Die Antragsteller in dem Verfahren 4 KN 292/16 bieten von Startplätzen in der Nähe des Steinhuder Meeres gegen Entgelt Ballonfahrten an. Sie hatten ein Verbot der Verordnung angegriffen, das unter anderem Flugbeschränkungen für bemannte Luftfahrzeuge regelt. In den anderen beiden Verfahre hatten sich ein seit 1906 am Steinhuder Meer aktiver Segelverein (4 KN 190/17) und ein Mitglied dieses Vereins (4 KN 174/17), der auch Eigentümer von Flächen im Naturschutzgebiet ist, gegen die gesamte Verordnung gewandt.
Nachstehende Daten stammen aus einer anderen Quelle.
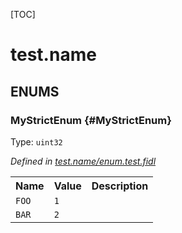 [TOC]

# test.name






## **ENUMS**

### MyStrictEnum {#MyStrictEnum}
Type: <code>uint32</code>

*Defined in [test.name/enum.test.fidl](https://fuchsia.googlesource.com/fuchsia/+/master/enum.test.fidl#3)*



<table>
    <tr><th>Name</th><th>Value</th><th>Description</th></tr><tr>
            <td><code>FOO</code></td>
            <td><code>1</code></td>
            <td></td>
        </tr><tr>
            <td><code>BAR</code></td>
            <td><code>2</code></td>
            <td></td>
        </tr></table>











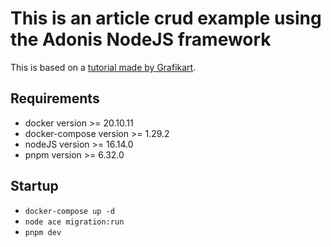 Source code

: # This is an article crud example using the Adonis NodeJS framework

This is based on a [tutorial made by Grafikart](https://www.youtube.com/watch?v=i51olb4HBgU).

## Requirements

- docker version >= 20.10.11
- docker-compose version >= 1.29.2
- nodeJS version >= 16.14.0
- pnpm version >= 6.32.0

## Startup

- `docker-compose up -d`
- `node ace migration:run`
- `pnpm dev` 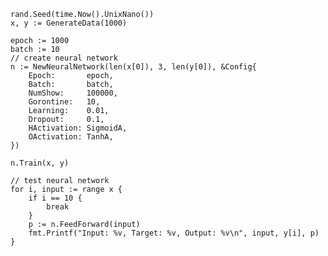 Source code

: 


	rand.Seed(time.Now().UnixNano())
	x, y := GenerateData(1000)
	
	epoch := 1000
	batch := 10
	// create neural network
	n := NewNeuralNetwork(len(x[0]), 3, len(y[0]), &Config{
		Epoch:       epoch,
		Batch:       batch,
		NumShow:     100000,
		Gorontine:   10,
		Learning:    0.01,
		Dropout:     0.1,
		HActivation: SigmoidA,
		OActivation: TanhA,
	})

	n.Train(x, y)

	// test neural network
	for i, input := range x {
		if i == 10 {
			break
		}
		p := n.FeedForward(input)
		fmt.Printf("Input: %v, Target: %v, Output: %v\n", input, y[i], p)
	}

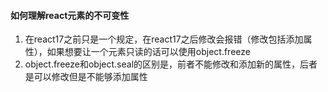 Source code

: #### 如何理解react元素的不可变性
1. 在react17之前只是一个规定，在react17之后修改会报错（修改包括添加属性），如果想要让一个元素只读的话可以使用object.freeze
2. object.freeze和object.seal的区别是，前者不能修改和添加新的属性，后者是可以修改但是不能够添加属性
####  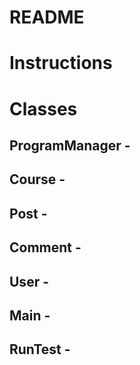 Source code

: # README
# Instructions

# Classes
ProgramManager - 
- 

Course  - 
-

Post - 
-

Comment - 
-

User - 
-

Main -
-

RunTest -
-
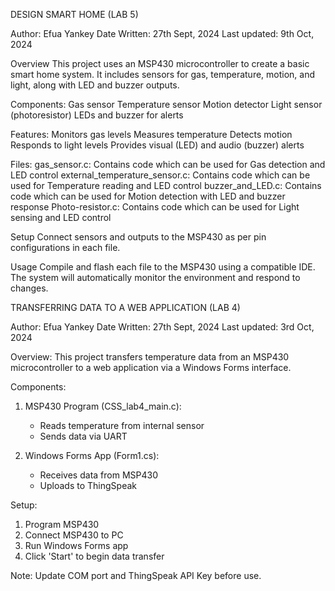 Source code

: DESIGN SMART HOME (LAB 5)

Author: Efua Yankey
Date Written: 27th Sept, 2024
Last updated: 9th Oct, 2024

Overview
This project uses an MSP430 microcontroller to create a basic smart home system. It includes sensors for gas, temperature, motion, and light, along with LED and buzzer outputs.

Components:
Gas sensor
Temperature sensor
Motion detector
Light sensor (photoresistor)
LEDs and buzzer for alerts

Features:
Monitors gas levels
Measures temperature
Detects motion
Responds to light levels
Provides visual (LED) and audio (buzzer) alerts

Files:
gas_sensor.c: Contains code which can be used for Gas detection and LED control
external_temperature_sensor.c: Contains code which can be used for Temperature reading and LED control
buzzer_and_LED.c: Contains code which can be used for Motion detection with LED and buzzer response
Photo-resistor.c: Contains code which can be used for Light sensing and LED control

Setup
Connect sensors and outputs to the MSP430 as per pin configurations in each file.

Usage
Compile and flash each file to the MSP430 using a compatible IDE. The system will automatically monitor the environment and respond to changes.





TRANSFERRING DATA TO A WEB APPLICATION (LAB 4)

Author: Efua Yankey
Date Written: 27th Sept, 2024
Last updated: 3rd Oct, 2024

Overview:
This project transfers temperature data from an MSP430 microcontroller to a web application via a Windows Forms interface.

Components:
1. MSP430 Program (CSS_lab4_main.c):
   - Reads temperature from internal sensor
   - Sends data via UART

2. Windows Forms App (Form1.cs):
   - Receives data from MSP430
   - Uploads to ThingSpeak

Setup:
1. Program MSP430
2. Connect MSP430 to PC
3. Run Windows Forms app
4. Click 'Start' to begin data transfer

Note: Update COM port and ThingSpeak API Key before use.
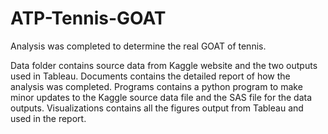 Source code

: # ATP-Tennis-GOAT
Analysis was completed to determine the real GOAT of tennis.

Data folder contains source data from Kaggle website and the two outputs used in Tableau.
Documents contains the detailed report of how the analysis was completed.
Programs contains a python program to make minor updates to the Kaggle source data file and the SAS file for the data outputs.
Visualizations contains all the figures output from Tableau and used in the report.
Ihnen ging es unter anderem um das Verbot, die Wasserfläche im Verordnungsgebiet zu befahren.
Der 4. Senat des OVG Lüneburg hat den Anträgen teilweise stattgegeben.
Dabei hat er das in der Verordnung geregelte Verbot, im Naturschutzgebiet unbemannte Luftfahrzeuge zu betreiben sowie mit bemannten Luftfahrzeugen zu starten, eine Mindestflughöhe von 600 m zu unterschreiten oder zu landen, als rechtmäßig angesehen, soweit es für den Teil des Naturschutzgebiets gilt, der zugleich ein Europäisches Vogelschutzgebiet ist. Das Verbot sei insoweit erforderlich zum Schutz von ganzjährig im Gebiet anzutreffenden störempfindlichen Wasser- und Zugvogelarten, deren Schutz in dem Europäischen Vogelschutzgebiet gerade bezweckt sei.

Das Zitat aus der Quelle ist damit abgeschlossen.